To do:
Write the entries out again exactly; any picture among them gets left out.

Pictures paired with source code:
::::

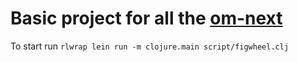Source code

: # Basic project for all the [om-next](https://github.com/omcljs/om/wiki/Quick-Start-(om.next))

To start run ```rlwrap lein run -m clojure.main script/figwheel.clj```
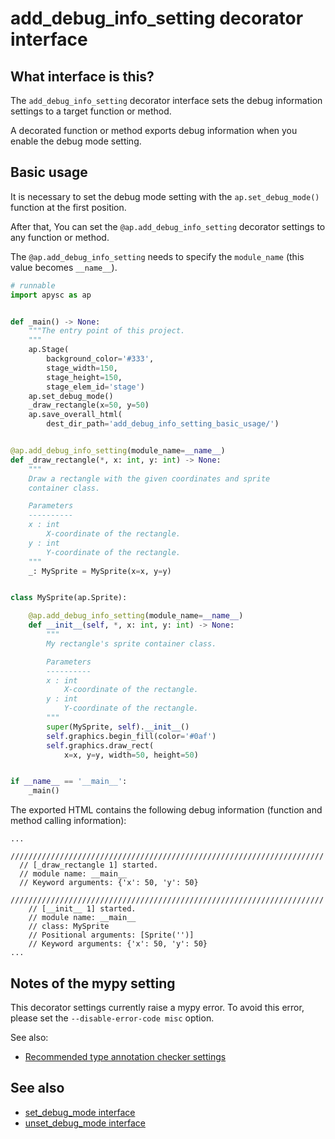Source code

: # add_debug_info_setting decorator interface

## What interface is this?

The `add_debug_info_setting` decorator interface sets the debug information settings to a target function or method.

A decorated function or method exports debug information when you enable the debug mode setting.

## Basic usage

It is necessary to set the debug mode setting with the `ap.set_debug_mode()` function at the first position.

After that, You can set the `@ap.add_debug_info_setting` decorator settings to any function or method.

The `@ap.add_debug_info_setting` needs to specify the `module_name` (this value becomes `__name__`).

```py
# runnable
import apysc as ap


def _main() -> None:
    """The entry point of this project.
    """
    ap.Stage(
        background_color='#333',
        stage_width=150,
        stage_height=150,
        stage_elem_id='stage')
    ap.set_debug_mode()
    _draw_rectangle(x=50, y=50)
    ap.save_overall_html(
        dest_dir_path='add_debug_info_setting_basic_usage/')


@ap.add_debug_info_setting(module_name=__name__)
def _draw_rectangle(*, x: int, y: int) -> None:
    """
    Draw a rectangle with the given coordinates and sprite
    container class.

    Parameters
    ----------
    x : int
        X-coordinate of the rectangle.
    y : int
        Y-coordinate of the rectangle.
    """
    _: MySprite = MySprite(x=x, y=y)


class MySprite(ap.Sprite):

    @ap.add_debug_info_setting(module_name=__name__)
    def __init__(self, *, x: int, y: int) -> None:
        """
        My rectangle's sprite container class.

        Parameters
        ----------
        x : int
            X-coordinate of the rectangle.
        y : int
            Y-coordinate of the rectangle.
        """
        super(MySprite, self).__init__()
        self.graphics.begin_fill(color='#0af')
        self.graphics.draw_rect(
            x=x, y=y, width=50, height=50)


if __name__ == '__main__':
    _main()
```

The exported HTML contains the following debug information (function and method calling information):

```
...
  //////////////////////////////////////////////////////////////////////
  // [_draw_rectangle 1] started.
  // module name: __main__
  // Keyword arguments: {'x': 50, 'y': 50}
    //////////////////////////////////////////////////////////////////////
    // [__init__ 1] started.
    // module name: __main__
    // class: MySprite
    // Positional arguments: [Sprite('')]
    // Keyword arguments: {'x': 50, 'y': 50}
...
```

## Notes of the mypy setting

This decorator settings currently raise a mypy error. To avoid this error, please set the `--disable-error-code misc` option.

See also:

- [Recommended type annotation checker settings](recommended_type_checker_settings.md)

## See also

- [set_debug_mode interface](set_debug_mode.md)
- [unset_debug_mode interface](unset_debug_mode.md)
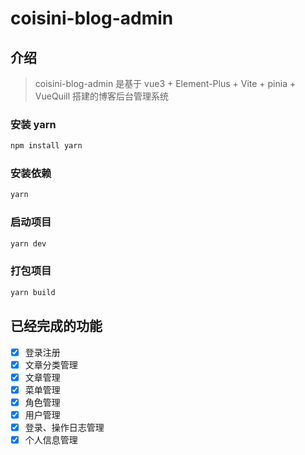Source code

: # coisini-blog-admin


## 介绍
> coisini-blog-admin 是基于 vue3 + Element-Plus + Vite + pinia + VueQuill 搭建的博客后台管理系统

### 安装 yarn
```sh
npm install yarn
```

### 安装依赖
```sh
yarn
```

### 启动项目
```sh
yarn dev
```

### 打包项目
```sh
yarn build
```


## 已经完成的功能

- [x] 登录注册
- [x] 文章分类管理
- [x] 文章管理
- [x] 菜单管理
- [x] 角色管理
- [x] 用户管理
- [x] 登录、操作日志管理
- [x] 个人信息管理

::::

Solved problem:
Source code

: # Basic project for all the [om-next](https://github.com/omcljs/om/wiki/Quick-Start-(om.next))

To start run ```rlwrap lein run -m clojure.main script/figwheel.clj```
Source code

: # add_debug_info_setting decorator interface

## What interface is this?

The `add_debug_info_setting` decorator interface sets the debug information settings to a target function or method.

A decorated function or method exports debug information when you enable the debug mode setting.

## Basic usage

It is necessary to set the debug mode setting with the `ap.set_debug_mode()` function at the first position.

After that, You can set the `@ap.add_debug_info_setting` decorator settings to any function or method.

The `@ap.add_debug_info_setting` needs to specify the `module_name` (this value becomes `__name__`).

```py
# runnable
import apysc as ap


def _main() -> None:
    """The entry point of this project.
    """
    ap.Stage(
        background_color='#333',
        stage_width=150,
        stage_height=150,
        stage_elem_id='stage')
    ap.set_debug_mode()
    _draw_rectangle(x=50, y=50)
    ap.save_overall_html(
        dest_dir_path='add_debug_info_setting_basic_usage/')


@ap.add_debug_info_setting(module_name=__name__)
def _draw_rectangle(*, x: int, y: int) -> None:
    """
    Draw a rectangle with the given coordinates and sprite
    container class.

    Parameters
    ----------
    x : int
        X-coordinate of the rectangle.
    y : int
        Y-coordinate of the rectangle.
    """
    _: MySprite = MySprite(x=x, y=y)


class MySprite(ap.Sprite):

    @ap.add_debug_info_setting(module_name=__name__)
    def __init__(self, *, x: int, y: int) -> None:
        """
        My rectangle's sprite container class.

        Parameters
        ----------
        x : int
            X-coordinate of the rectangle.
        y : int
            Y-coordinate of the rectangle.
        """
        super(MySprite, self).__init__()
        self.graphics.begin_fill(color='#0af')
        self.graphics.draw_rect(
            x=x, y=y, width=50, height=50)


if __name__ == '__main__':
    _main()
```

The exported HTML contains the following debug information (function and method calling information):

```
...
  //////////////////////////////////////////////////////////////////////
  // [_draw_rectangle 1] started.
  // module name: __main__
  // Keyword arguments: {'x': 50, 'y': 50}
    //////////////////////////////////////////////////////////////////////
    // [__init__ 1] started.
    // module name: __main__
    // class: MySprite
    // Positional arguments: [Sprite('')]
    // Keyword arguments: {'x': 50, 'y': 50}
...
```

## Notes of the mypy setting

This decorator settings currently raise a mypy error. To avoid this error, please set the `--disable-error-code misc` option.

See also:

- [Recommended type annotation checker settings](recommended_type_checker_settings.md)

## See also

- [set_debug_mode interface](set_debug_mode.md)
- [unset_debug_mode interface](unset_debug_mode.md)
Source code

: # coisini-blog-admin


## 介绍
> coisini-blog-admin 是基于 vue3 + Element-Plus + Vite + pinia + VueQuill 搭建的博客后台管理系统

### 安装 yarn
```sh
npm install yarn
```

### 安装依赖
```sh
yarn
```

### 启动项目
```sh
yarn dev
```

### 打包项目
```sh
yarn build
```


## 已经完成的功能

- [x] 登录注册
- [x] 文章分类管理
- [x] 文章管理
- [x] 菜单管理
- [x] 角色管理
- [x] 用户管理
- [x] 登录、操作日志管理
- [x] 个人信息管理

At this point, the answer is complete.